(Saved entries)
*** Begin section ***
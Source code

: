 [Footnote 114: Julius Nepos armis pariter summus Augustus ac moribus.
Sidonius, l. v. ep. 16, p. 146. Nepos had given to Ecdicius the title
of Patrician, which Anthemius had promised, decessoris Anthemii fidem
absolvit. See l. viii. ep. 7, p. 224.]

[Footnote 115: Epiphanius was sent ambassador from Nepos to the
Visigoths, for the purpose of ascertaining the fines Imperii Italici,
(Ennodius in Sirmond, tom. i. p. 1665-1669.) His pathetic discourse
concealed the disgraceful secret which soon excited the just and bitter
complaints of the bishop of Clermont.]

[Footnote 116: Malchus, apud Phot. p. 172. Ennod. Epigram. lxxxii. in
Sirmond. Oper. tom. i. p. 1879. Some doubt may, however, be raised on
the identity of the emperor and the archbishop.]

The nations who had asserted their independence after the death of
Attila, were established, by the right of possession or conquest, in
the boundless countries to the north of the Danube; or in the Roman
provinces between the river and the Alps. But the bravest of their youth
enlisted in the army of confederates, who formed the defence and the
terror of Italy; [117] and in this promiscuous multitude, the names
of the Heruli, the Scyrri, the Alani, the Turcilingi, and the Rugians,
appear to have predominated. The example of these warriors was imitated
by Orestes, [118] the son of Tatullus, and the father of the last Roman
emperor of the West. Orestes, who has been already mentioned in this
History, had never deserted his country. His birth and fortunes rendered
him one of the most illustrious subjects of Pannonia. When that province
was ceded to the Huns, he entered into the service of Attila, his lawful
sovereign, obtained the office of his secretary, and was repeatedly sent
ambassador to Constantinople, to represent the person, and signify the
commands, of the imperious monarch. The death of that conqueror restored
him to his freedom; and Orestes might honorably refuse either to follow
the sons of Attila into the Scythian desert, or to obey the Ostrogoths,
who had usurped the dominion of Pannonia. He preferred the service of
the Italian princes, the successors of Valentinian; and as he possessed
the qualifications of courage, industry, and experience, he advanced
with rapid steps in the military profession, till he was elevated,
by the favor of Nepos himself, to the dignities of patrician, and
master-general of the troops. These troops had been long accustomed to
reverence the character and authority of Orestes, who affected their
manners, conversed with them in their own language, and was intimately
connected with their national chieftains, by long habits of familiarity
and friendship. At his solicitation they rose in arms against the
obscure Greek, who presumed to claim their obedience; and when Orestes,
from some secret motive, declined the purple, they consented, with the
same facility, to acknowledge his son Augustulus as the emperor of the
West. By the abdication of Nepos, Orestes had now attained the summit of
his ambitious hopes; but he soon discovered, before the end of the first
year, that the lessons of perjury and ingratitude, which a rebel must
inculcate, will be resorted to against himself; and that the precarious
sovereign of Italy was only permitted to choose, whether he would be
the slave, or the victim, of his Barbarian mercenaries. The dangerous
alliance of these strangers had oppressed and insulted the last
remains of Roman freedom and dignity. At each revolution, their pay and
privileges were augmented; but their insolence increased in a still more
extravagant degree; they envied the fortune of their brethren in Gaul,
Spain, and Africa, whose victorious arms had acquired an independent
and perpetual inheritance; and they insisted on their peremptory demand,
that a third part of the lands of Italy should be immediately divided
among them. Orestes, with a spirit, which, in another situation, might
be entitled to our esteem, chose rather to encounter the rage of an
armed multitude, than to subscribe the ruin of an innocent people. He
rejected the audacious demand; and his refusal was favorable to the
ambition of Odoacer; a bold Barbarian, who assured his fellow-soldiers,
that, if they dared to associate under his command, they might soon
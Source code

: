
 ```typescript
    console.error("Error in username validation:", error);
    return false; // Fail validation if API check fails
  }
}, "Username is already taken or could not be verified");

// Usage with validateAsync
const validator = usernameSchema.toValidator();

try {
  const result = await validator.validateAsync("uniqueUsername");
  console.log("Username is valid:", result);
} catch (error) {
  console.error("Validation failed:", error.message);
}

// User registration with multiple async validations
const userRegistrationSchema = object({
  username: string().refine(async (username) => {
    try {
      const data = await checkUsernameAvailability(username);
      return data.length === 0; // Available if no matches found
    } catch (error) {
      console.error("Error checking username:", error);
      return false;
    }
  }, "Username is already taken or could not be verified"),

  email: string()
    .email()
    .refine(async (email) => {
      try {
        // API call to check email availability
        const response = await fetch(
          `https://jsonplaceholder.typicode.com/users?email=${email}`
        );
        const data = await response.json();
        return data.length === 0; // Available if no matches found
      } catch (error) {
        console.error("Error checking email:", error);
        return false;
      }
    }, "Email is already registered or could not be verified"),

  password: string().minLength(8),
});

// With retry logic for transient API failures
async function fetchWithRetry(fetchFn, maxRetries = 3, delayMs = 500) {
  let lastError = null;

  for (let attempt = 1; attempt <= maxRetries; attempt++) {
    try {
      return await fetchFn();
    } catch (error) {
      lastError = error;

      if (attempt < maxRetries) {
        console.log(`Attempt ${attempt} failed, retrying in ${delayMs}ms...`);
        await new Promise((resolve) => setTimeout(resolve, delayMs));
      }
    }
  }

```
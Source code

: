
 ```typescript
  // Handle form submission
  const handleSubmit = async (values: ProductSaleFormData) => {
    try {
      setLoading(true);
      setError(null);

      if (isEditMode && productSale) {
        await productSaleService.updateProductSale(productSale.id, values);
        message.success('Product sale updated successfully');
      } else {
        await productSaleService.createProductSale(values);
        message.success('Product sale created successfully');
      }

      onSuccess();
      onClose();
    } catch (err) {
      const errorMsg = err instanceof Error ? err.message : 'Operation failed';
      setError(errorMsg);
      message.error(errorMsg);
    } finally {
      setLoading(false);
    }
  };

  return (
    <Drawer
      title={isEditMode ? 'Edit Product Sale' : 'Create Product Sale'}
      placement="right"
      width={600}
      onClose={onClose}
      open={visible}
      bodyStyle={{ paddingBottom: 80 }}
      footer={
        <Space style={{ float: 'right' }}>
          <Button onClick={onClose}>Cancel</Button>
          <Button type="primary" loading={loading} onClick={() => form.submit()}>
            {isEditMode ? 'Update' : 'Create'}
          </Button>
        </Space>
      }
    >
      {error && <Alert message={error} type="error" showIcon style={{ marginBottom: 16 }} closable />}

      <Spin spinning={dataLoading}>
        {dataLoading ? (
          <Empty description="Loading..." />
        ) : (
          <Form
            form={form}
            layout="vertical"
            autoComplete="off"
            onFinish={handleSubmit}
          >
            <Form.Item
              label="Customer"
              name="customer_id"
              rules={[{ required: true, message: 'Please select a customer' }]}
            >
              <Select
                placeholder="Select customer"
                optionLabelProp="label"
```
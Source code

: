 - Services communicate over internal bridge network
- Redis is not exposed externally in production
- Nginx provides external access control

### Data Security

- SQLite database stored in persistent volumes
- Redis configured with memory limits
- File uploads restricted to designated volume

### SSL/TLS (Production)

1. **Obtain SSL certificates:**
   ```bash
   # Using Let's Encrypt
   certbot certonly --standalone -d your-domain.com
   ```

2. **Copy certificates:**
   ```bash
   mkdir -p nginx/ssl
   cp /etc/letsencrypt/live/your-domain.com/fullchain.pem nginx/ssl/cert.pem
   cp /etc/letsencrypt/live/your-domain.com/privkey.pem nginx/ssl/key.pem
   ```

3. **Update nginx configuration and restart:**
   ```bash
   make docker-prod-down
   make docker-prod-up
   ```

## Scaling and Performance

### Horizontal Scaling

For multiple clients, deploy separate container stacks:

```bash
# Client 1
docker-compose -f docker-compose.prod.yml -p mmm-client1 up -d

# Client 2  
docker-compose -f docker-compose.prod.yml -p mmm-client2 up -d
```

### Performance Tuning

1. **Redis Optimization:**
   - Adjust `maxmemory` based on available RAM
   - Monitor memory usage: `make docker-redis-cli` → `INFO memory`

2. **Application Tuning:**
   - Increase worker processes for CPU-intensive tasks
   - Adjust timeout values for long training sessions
*** End section ***
[Description of the task]:
Among the entries, find each line that includes the string "refine" and copy it.

[Completed task]:
  username: string().refine(async (username) => {
    .refine(async (email) => {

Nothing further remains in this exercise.